So I started a project I’d run entirely in the open: Foundation CLI. The plan was simple — pick something I’d want to use, build it side-by-side with an agent, leave the receipts public, and write down what I learned.

This post is one of those receipts.

2. What got built (so far)

Foundation CLI is a local-first, shell-native coding agent. Specifically:

An explicit plan → approve → execute → observe loop. Nothing happens until I see the plan and either type [approve] or [deny].
Typed capabilities for files and git. The agent can read, write, edit, apply diffs, run git commands — but each one is a Pydantic-validated request with a known set of error codes, not a freeform shell call.
A bounded replan loop (hard caps of 32 iterations × 40 actions per iteration × 200 total per turn) so the agent can’t spin forever on a stuck plan.
A redacted event log that streams every plan, action, observation, and verification outcome into a SQLite history database, plus an opt-in NDJSON / Unix-socket / HTTP-SSE feed you can pipe into your own monitor.
A live status line during a turn — one updating row by default, press ? for an expandable view of completed steps and the in-flight one.
380 tests. Ruff-clean. CI on every PR. A doctor subcommand that prints risk class, trust tier, and declared side effects per capability.
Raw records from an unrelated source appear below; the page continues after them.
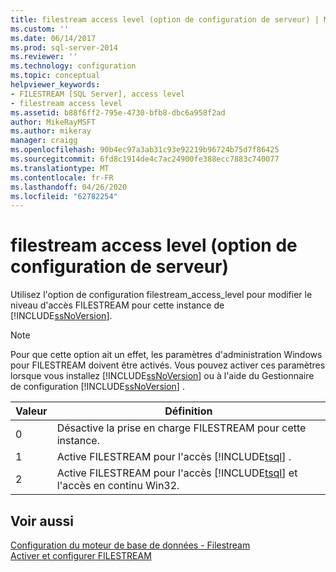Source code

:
 ```yaml
---
title: filestream access level (option de configuration de serveur) | Microsoft Docs
ms.custom: ''
ms.date: 06/14/2017
ms.prod: sql-server-2014
ms.reviewer: ''
ms.technology: configuration
ms.topic: conceptual
helpviewer_keywords:
- FILESTREAM [SQL Server], access level
- filestream access level
ms.assetid: b88f6ff2-795e-4730-bfb8-dbc6a958f2ad
author: MikeRayMSFT
ms.author: mikeray
manager: craigg
ms.openlocfilehash: 90b4ec97a3ab31c93e92219b96724b75d7f86425
ms.sourcegitcommit: 6fd8c1914de4c7ac24900fe388ecc7883c740077
ms.translationtype: MT
ms.contentlocale: fr-FR
ms.lasthandoff: 04/26/2020
ms.locfileid: "62782254"
---
```

# <a name="filestream-access-level-server-configuration-option"></a>filestream access level (option de configuration de serveur)
  Utilisez l'option de configuration filestream_access_level pour modifier le niveau d'accès FILESTREAM pour cette instance de [!INCLUDE[ssNoVersion](../../includes/ssnoversion-md.md)].  
  
> [!NOTE]  
>  Pour que cette option ait un effet, les paramètres d'administration Windows pour FILESTREAM doivent être activés. Vous pouvez activer ces paramètres lorsque vous installez [!INCLUDE[ssNoVersion](../../includes/ssnoversion-md.md)] ou à l'aide du Gestionnaire de configuration [!INCLUDE[ssNoVersion](../../includes/ssnoversion-md.md)] .  
  
|Valeur|Définition|  
|-----------|----------------|  
|0|Désactive la prise en charge FILESTREAM pour cette instance.|  
|1|Active FILESTREAM pour l'accès [!INCLUDE[tsql](../../includes/tsql-md.md)] .|  
|2|Active FILESTREAM pour l'accès [!INCLUDE[tsql](../../includes/tsql-md.md)] et l'accès en continu Win32.|  
  
## <a name="see-also"></a>Voir aussi  
 [Configuration du moteur de base de données - Filestream](../../sql-server/install/database-engine-configuration-filestream.md)   
 [Activer et configurer FILESTREAM](../../relational-databases/blob/enable-and-configure-filestream.md)  
  
  

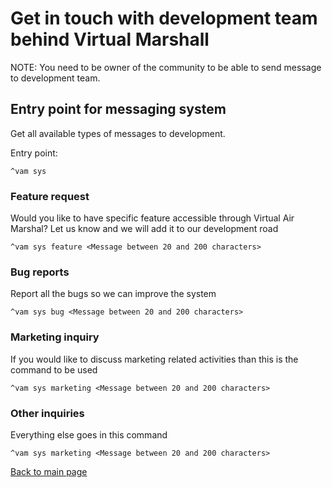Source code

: # Get in touch with development team behind Virtual Marshall

NOTE: You need to be owner of the community to be able to send message to development team. 

## Entry point for messaging system
Get all available types of messages to development.

Entry point: 

```text
^vam sys
```

### Feature request
Would you like to have specific feature accessible through Virtual Air Marshal? Let us know and we will 
add it to our development road

```text
^vam sys feature <Message between 20 and 200 characters>
```

### Bug reports

Report all the bugs so we can improve the system 

```text
^vam sys bug <Message between 20 and 200 characters>
```

### Marketing inquiry

If you would like to discuss marketing related activities than this is the command to be used 

```text
^vam sys marketing <Message between 20 and 200 characters>
```

### Other inquiries

Everything else goes in this command

```text
^vam sys marketing <Message between 20 and 200 characters>
```


[Back to main page](README.md)
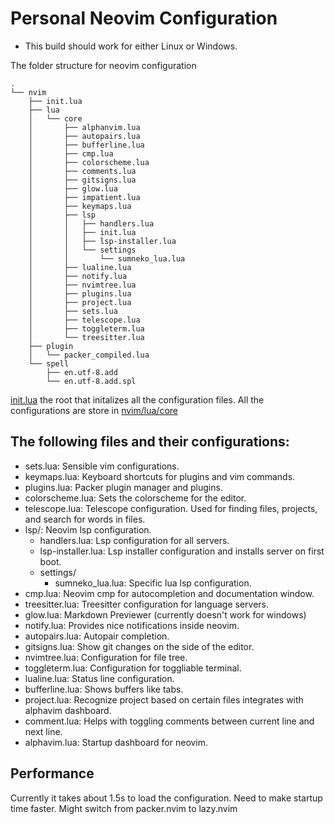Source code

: # Personal Neovim Configuration

- This build should work for either Linux or Windows.

The folder structure for neovim configuration
```
.
└── nvim
    ├── init.lua
    ├── lua
    │   └── core
    │       ├── alphanvim.lua
    │       ├── autopairs.lua
    │       ├── bufferline.lua
    │       ├── cmp.lua
    │       ├── colorscheme.lua
    │       ├── comments.lua
    │       ├── gitsigns.lua
    │       ├── glow.lua
    │       ├── impatient.lua
    │       ├── keymaps.lua
    │       ├── lsp
    │       │   ├── handlers.lua
    │       │   ├── init.lua
    │       │   ├── lsp-installer.lua
    │       │   └── settings
    │       │       └── sumneko_lua.lua
    │       ├── lualine.lua
    │       ├── notify.lua
    │       ├── nvimtree.lua
    │       ├── plugins.lua
    │       ├── project.lua
    │       ├── sets.lua
    │       ├── telescope.lua
    │       ├── toggleterm.lua
    │       └── treesitter.lua
    ├── plugin
    │   └── packer_compiled.lua
    └── spell
        ├── en.utf-8.add
        └── en.utf-8.add.spl

```

[init.lua](../nvim/.config/nvim/init.lua) the root that initalizes all the configuration files.
All the configurations are store in [nvim/lua/core](../nvim/.config/nvim/lua/core/)
## The following files and their configurations:
* sets.lua: Sensible vim configurations.
* keymaps.lua: Keyboard shortcuts for plugins and vim commands.
* plugins.lua: Packer plugin manager and plugins.
* colorscheme.lua: Sets the colorscheme for the editor.
* telescope.lua: Telescope configuration. Used for finding files, projects, and search for words in files.
* lsp/: Neovim lsp configuration.
    * handlers.lua: Lsp configuration for all servers.
    * lsp-installer.lua: Lsp installer configuration and installs server on first boot.
    * settings/
        * sumneko_lua.lua: Specific lua lsp configuration.
* cmp.lua: Neovim cmp for autocompletion and documentation window.
* treesitter.lua: Treesitter configuration for language servers.
* glow.lua: Markdown Previewer (currently doesn't work for windows)
* notify.lua: Provides nice notifications inside neovim.
* autopairs.lua: Autopair completion.
* gitsigns.lua: Show git changes on the side of the editor.
* nvimtree.lua: Configuration for file tree.
* toggleterm.lua: Configuration for toggliable terminal.
* lualine.lua: Status line configuration.
* bufferline.lua: Shows buffers like tabs.
* project.lua: Recognize project based on certain files integrates with alphavim dashboard.
* comment.lua: Helps with toggling comments between current line and next line.
* alphavim.lua: Startup dashboard for neovim.

## Performance
Currently it takes about 1.5s to load the configuration.
Need to make startup time faster.
Might switch from packer.nvim to lazy.nvim
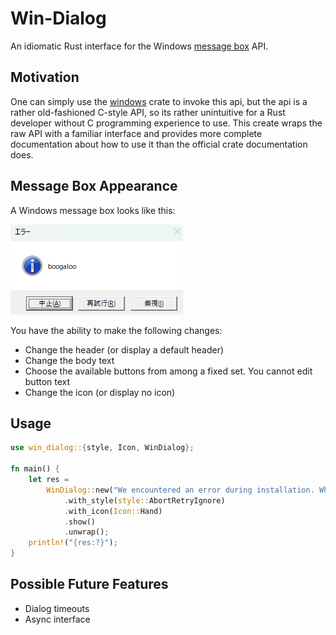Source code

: # Win-Dialog

An idiomatic Rust interface for the Windows [message box](https://learn.microsoft.com/en-us/windows/win32/api/winuser/nf-winuser-messageboxa) API.

## Motivation

One can simply use the [windows](https://crates.io/crates/windows) crate to invoke this api, but the api is a rather old-fashioned C-style API, so its rather unintuitive for a Rust developer without C programming experience to use. This create wraps the raw API with a familiar interface and provides more complete documentation about how to use it than the official crate documentation does.

## Message Box Appearance

A Windows message box looks like this:

![example message box](./img/image.png "Example Message Box")

You have the ability to make the following changes:

- Change the header (or display a default header)
- Change the body text
- Choose the available buttons from among a fixed set. You cannot edit button text
- Change the icon (or display no icon)

## Usage

```rust
use win_dialog::{style, Icon, WinDialog};

fn main() {
    let res =
        WinDialog::new("We encountered an error during installation. What would you like to do?")
            .with_style(style::AbortRetryIgnore)
            .with_icon(Icon::Hand)
            .show()
            .unwrap();
    println!("{res:?}");
}
```

## Possible Future Features

- Dialog timeouts
- Async interface
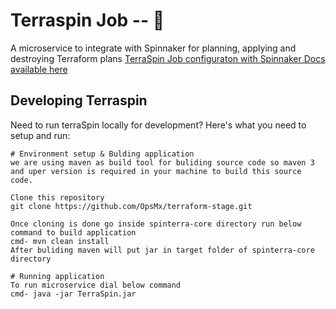 # Terraspin Job -- :whale:

A microservice to integrate with Spinnaker for planning, applying and destroying Terraform plans
[TerraSpin Job configuraton with Spinnaker Docs available here](https://docs.opsmx.com/codelabs/terraform-customjob-spinnaker/) 

## Developing Terraspin
Need to run terraSpin locally for development? Here's what you need to setup and run:

```
# Environment setup & Bulding application
we are using maven as build tool for buliding source code so maven 3 and uper version is required in your machine to build this source code.

Clone this repository 
git clone https://github.com/OpsMx/terraform-stage.git

Once cloning is done go inside spinterra-core directory run below command to build application 
cmd- mvn clean install  
After buliding maven will put jar in target folder of spinterra-core directory

# Running application
To run microservice dial below command 
cmd- java -jar TerraSpin.jar 
```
You can read the full README in the repo. The shape of the system is genuinely useful — I use it daily — but it’s also missing the things you’d need from a product (model breadth, plugin system, polished UX, a roadmap, an actual user base). And that’s fine, because:

3. The four questions I’m actually investigating

The README puts these up front, and they’re the thing I’d want a future version of myself to remember.

3.1 How do you scope a project so an agent can actually finish a stage?

This one I’m getting opinionated about. Vague prompts (“add tests for the file service”) produce slop. Sharp specs with a definition-of-done (“add tests covering FileService.read for binary, missing, oversized, and non-utf8 inputs; integrate with the executor dispatch test in tests/test_executor.py; one fixture per case; run pytest until green”) produce clean commits.

The whole plans/v3/ directory in the repo is me iterating on this question. Each stage is a single Markdown file. Each stage maps roughly 1:1 to a commit. That correspondence is the thing — when you see it work, you stop wanting to “just chat with the agent.”

3.2 What does “good code review” look like when you didn’t type the code?

Honest answer: I don’t have this fully figured out. But the heuristics I’m using:

Read every diff. Not skim — read. If I can’t explain a hunk in 30 seconds, it doesn’t ship.
Tests are not optional. If the change is interesting, it has a test. If the test is just exercising the happy path, it’s not a test, it’s a fixture.
Architecture coherence > local correctness. A change that works in isolation but introduces a fifth way to do the same thing is worse than a slightly less elegant change that uses the existing pattern.
The agent’s confidence ≠ my confidence. “I added comprehensive error handling” usually means “I added six try/except blocks that swallow real bugs.”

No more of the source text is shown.